Asian Women at Work pt3: Balancing culture and success

By day she negotiates huge contracts and smashes her targets. By night….she makes roti, doesn’t make eye contact and sits in the kitchen with the other ladies while the men all eat together. This is the life- and split personality of many Asian women at work.

My final post in this series continues to explore the comments that I gathered from hosting a Twitter chat with a fab group of women, the Asian Women Mean Business network.

“It’s tough for Asian women in the workplace. Values we are taught at home and in our communities don’t always hold well in the workplace, such as modesty & submissiveness. At work you have to blow your own trumpet!”

“Being dominant in the workplace but then being expected to be subservient in the home is a challenge.”

“Self-promotion at work doesn’t come naturally to us Asian women due to our upbringing & culture”

How do we balance the demands of the work place with the culture and behaviour we are taught at home, both of which are often at odds with each other?
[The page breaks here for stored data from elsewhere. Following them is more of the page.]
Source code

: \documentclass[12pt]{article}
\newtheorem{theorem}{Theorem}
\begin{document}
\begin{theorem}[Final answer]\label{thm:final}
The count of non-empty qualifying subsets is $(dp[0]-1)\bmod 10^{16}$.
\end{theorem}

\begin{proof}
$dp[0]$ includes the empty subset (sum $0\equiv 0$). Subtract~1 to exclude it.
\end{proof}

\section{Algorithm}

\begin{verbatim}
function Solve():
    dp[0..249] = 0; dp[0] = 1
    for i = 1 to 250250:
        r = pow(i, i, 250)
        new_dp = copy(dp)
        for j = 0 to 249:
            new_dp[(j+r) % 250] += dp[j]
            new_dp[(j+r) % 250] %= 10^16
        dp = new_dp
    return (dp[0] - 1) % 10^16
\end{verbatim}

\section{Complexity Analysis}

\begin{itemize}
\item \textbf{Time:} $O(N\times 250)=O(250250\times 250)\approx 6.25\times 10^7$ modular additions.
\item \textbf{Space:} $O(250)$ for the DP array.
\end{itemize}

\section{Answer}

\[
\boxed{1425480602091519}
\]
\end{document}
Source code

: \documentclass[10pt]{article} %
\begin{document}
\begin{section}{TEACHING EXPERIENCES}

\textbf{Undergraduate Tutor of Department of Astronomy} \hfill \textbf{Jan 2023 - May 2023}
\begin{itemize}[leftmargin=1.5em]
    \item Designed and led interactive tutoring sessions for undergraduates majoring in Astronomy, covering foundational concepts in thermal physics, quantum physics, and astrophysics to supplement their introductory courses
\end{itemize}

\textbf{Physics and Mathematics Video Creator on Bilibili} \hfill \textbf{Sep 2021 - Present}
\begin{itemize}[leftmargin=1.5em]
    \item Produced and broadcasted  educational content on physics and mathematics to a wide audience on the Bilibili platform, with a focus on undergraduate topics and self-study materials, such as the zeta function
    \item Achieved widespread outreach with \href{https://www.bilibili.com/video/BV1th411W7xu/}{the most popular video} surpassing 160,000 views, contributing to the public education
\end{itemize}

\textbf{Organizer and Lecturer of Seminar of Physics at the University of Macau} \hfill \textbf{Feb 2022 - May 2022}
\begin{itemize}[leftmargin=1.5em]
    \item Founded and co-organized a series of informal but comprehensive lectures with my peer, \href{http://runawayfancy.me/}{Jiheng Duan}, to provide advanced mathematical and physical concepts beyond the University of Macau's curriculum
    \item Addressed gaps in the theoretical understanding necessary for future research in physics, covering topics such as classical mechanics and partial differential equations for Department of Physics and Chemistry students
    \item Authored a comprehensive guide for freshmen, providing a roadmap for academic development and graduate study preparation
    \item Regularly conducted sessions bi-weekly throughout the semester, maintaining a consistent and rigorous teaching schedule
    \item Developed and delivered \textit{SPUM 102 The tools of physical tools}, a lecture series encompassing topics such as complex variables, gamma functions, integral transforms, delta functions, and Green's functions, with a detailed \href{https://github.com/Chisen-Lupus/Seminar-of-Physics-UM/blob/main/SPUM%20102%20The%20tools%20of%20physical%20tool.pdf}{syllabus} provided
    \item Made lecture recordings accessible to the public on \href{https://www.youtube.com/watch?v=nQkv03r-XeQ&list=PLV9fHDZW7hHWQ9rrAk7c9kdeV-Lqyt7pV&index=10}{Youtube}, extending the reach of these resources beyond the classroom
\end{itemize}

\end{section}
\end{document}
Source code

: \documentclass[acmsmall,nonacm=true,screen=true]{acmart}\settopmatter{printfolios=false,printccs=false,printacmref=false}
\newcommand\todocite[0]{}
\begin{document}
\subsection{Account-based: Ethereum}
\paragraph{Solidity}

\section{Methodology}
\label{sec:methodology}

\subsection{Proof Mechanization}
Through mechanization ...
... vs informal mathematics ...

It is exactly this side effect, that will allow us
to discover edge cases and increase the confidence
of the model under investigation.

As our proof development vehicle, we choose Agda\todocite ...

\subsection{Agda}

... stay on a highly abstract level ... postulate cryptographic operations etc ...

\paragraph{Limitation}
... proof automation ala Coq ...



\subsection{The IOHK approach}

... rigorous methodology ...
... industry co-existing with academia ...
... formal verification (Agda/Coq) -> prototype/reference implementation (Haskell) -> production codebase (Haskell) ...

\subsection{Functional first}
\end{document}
The Western world tells us we need to ‘lean in’ but South Asian culture tells us quite the opposite, particularly when men are in the room. Proper desi female behaviour is polite and respectful, never bolshy, opinionated and assertive.

What’s even more challenging and frustrating, according to my AWMB Twitter chat, is slipping into the alter-ego at home of the submissive wife and daughter-in-law. Unfortunately some women still have to juggle both roles.

I worked for almost ten years in sales. Being a naturally chatty person, communication has always been my thing. But I always struggled to display that dominant, self- assured sales persona that is required to succeed in a fairly tough industry. Fortunately I never had to do the dual-personality thing with my husband; but certainly being ‘assertive’- a much needed quality in this industry, was considered by my South Asian family (even my own mother) as brash, rude and frankly undesirable behaviour.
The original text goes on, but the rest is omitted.